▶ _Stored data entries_
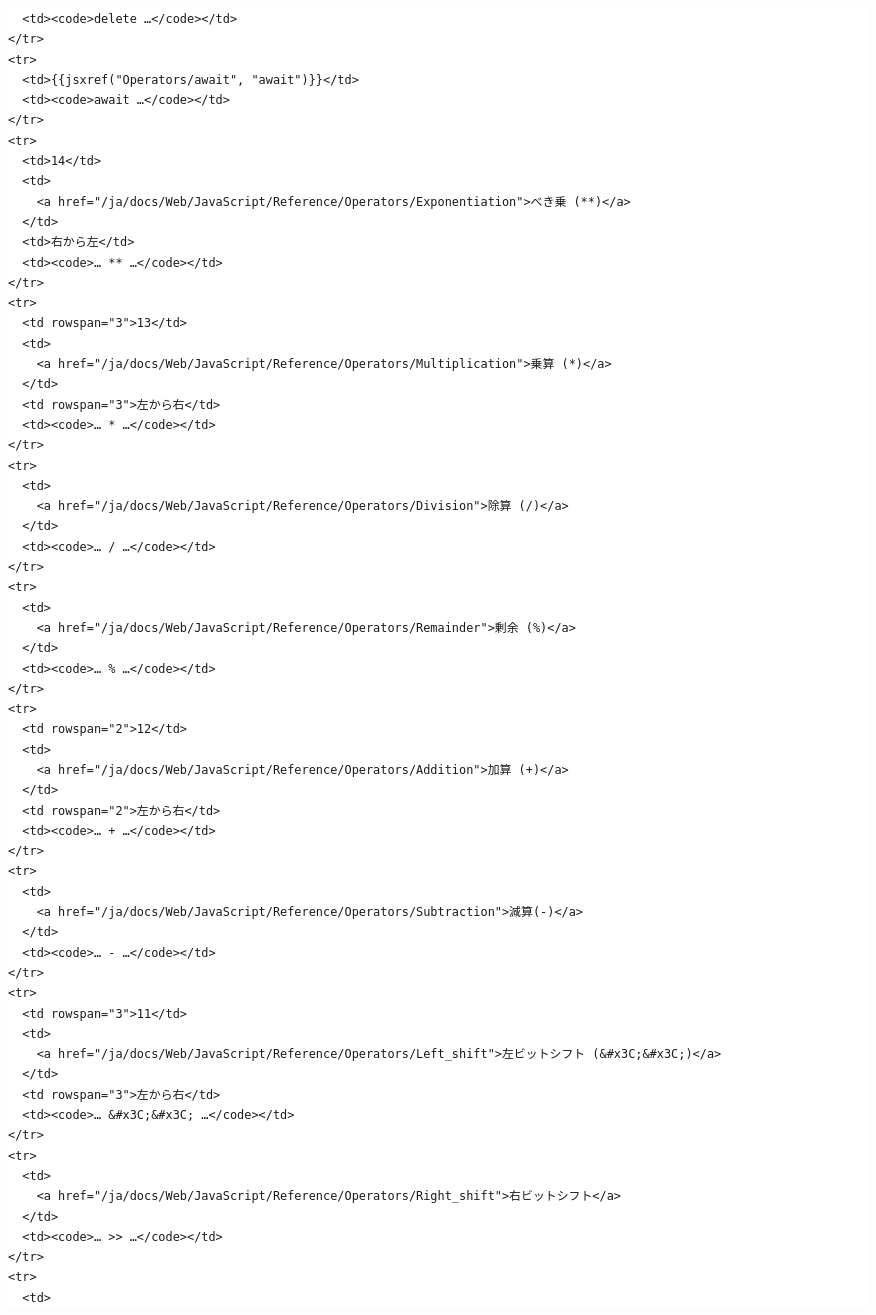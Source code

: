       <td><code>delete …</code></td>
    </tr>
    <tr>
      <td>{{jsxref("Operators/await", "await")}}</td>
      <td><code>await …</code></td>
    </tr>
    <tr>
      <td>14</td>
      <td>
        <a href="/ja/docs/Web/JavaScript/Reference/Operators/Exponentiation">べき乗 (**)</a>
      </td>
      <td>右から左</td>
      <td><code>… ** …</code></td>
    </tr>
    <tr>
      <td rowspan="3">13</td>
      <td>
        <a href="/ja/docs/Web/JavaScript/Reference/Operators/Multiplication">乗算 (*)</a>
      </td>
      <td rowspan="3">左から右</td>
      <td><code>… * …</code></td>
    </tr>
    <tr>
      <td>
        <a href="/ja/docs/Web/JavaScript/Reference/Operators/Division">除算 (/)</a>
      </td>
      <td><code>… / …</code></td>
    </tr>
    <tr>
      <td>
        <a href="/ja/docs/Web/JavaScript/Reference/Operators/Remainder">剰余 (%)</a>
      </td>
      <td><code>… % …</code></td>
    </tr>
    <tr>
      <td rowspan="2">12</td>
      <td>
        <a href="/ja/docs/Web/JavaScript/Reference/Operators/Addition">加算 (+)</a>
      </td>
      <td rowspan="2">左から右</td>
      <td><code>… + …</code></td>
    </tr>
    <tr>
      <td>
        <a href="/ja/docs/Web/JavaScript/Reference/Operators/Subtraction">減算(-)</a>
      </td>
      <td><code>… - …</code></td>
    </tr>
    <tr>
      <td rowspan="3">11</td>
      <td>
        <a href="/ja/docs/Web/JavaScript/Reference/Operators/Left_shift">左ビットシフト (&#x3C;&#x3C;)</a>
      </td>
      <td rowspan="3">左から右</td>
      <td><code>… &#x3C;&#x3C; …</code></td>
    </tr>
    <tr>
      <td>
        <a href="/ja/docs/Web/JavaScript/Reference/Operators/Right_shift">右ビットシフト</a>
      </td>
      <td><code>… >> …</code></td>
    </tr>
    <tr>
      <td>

==

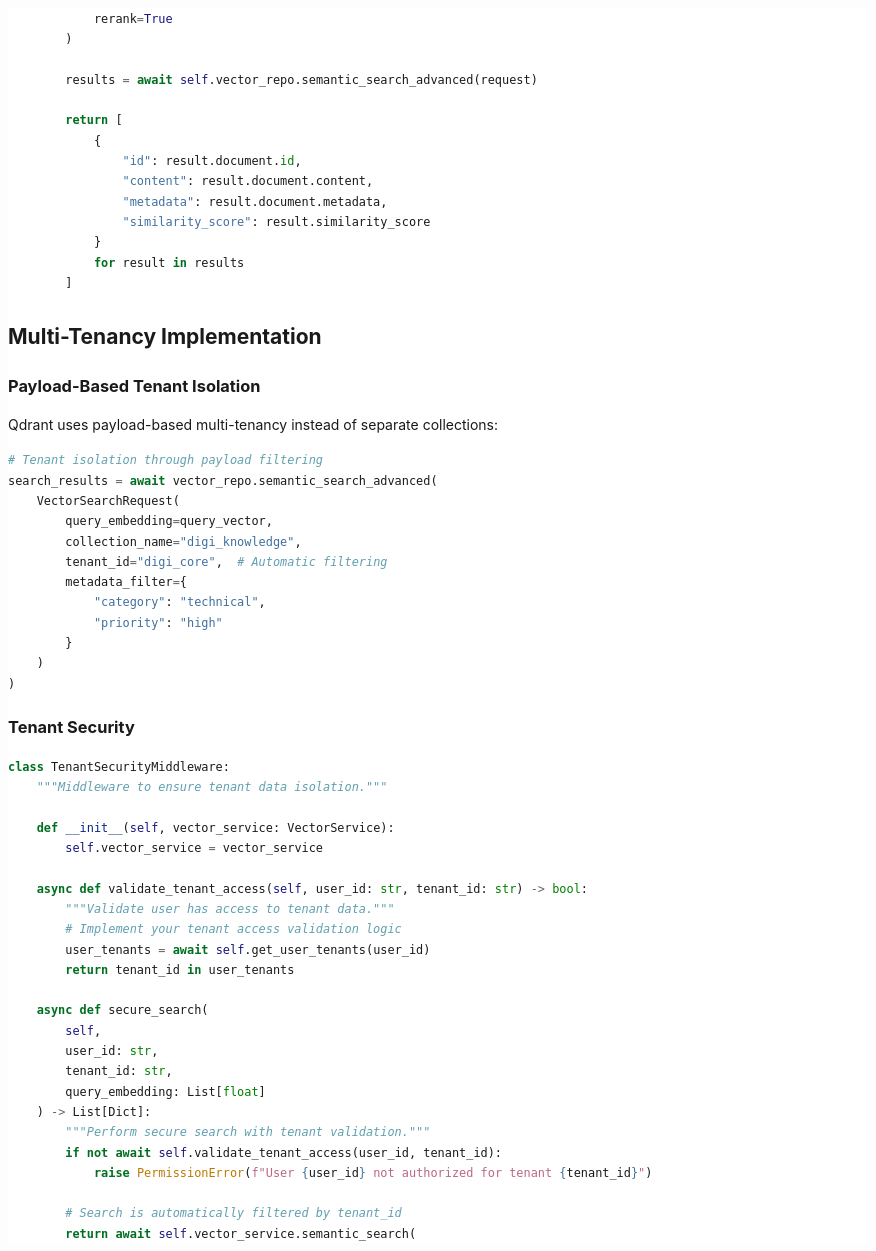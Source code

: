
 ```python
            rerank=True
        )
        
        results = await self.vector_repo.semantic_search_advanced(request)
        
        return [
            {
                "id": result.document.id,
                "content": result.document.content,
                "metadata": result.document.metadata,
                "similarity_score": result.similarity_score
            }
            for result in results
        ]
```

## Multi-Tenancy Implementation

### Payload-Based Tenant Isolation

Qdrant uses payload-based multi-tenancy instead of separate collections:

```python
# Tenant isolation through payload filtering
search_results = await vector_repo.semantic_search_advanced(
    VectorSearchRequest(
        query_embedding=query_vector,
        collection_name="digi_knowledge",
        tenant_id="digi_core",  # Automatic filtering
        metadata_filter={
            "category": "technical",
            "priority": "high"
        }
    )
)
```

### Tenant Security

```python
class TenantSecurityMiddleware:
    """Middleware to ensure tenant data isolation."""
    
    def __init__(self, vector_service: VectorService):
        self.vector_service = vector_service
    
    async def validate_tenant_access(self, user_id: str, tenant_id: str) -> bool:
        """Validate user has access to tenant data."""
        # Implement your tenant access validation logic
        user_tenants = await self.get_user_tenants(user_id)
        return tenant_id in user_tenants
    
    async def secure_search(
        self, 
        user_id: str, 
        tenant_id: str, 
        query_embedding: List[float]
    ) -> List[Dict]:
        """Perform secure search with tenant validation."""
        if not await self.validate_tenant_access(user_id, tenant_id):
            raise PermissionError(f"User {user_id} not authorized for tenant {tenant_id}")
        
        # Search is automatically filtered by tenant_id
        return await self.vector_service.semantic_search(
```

▶ _About this exercise_
Lines that include the word "List" — how many are there in the data? Answer with the number alone.

▶ _Answer to this problem_
2